Admit that you're a guitar addict
"I've got a bunch of instruments and I'm addicted to buying them! I bought my first Martin in 1969 for $150, a pre-war D-18 that somebody had been keeping under a bed. But I moved on to playing Gibsons because I was hitchhiking around a lot, and someone pointed out that they had an adjustable truss rod.
"That gave me a little confidence because I felt it was something I could attend to myself. Now, I collect guitars made in 1955 because it was the year I was born, and also 21-style Martins; I like the rosewood and the fact that they're really quite plain, no frills. When I'm touring and playing every night, I use new guitars rather than taking any old instruments out on the road.

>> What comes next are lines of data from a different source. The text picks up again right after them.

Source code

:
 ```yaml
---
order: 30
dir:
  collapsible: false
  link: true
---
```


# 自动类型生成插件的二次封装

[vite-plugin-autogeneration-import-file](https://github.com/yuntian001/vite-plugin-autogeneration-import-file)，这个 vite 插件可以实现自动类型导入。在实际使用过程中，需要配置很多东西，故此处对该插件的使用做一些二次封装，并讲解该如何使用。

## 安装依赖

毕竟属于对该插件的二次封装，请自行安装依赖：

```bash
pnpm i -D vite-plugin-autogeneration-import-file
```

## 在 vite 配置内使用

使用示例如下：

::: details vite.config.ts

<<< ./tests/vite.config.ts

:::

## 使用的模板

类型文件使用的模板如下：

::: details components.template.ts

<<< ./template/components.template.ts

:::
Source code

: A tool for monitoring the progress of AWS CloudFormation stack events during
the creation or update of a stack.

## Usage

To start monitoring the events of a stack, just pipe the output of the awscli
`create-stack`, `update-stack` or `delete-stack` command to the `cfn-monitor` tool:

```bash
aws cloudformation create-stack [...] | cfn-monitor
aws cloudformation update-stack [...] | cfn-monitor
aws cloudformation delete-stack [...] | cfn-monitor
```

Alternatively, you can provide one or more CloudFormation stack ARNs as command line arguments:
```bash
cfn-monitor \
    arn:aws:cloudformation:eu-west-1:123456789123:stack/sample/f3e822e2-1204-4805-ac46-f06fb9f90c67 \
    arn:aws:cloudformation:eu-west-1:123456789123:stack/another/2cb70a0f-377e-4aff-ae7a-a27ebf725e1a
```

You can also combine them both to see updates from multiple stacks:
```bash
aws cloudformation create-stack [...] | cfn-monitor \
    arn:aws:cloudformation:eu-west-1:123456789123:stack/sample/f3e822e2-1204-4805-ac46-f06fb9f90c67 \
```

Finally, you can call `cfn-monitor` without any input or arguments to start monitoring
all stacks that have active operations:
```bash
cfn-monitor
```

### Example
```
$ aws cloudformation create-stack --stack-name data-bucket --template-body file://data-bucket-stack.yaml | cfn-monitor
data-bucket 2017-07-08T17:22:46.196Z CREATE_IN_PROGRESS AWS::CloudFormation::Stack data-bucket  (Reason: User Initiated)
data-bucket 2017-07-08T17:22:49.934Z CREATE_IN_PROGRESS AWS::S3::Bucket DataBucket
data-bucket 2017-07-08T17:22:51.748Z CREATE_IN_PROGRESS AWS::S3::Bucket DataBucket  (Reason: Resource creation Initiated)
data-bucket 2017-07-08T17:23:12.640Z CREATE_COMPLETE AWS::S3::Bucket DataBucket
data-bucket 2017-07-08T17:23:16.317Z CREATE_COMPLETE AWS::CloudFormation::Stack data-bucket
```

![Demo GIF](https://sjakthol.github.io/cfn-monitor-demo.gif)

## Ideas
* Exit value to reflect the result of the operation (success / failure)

"I use a lot of vintage amps in the studio and on Terraplane I used a 1959 Fender Bassman, but on the road I use a Peavey Classic 50 with four 10s. They're really reliable and I've never blown one up except one I pushed over at the end of a show!
"I collect a lot of different things, Gibson flat-tops with a pickup in them like a J-160E, and variations made by people like Harmony and National. They're not great acoustic guitars but electrically they're great.
"I'm using a Gibson J-160 Eon King Of The Blues on this album, because when I used to see Lightnin' Hopkins play in the early 70s, it was the kind of guitar he was using, a Gibson J-50 with a DeArmond pickup.
"Then there's also a 1955 Tele, 1955 Les Paul Custom, and a lot of old Martin and Gibson acoustics in the mix. There's no real logic to why collectors collect what they collect - it's a disease and I sometimes feel guilty about owning as many instruments as I do!"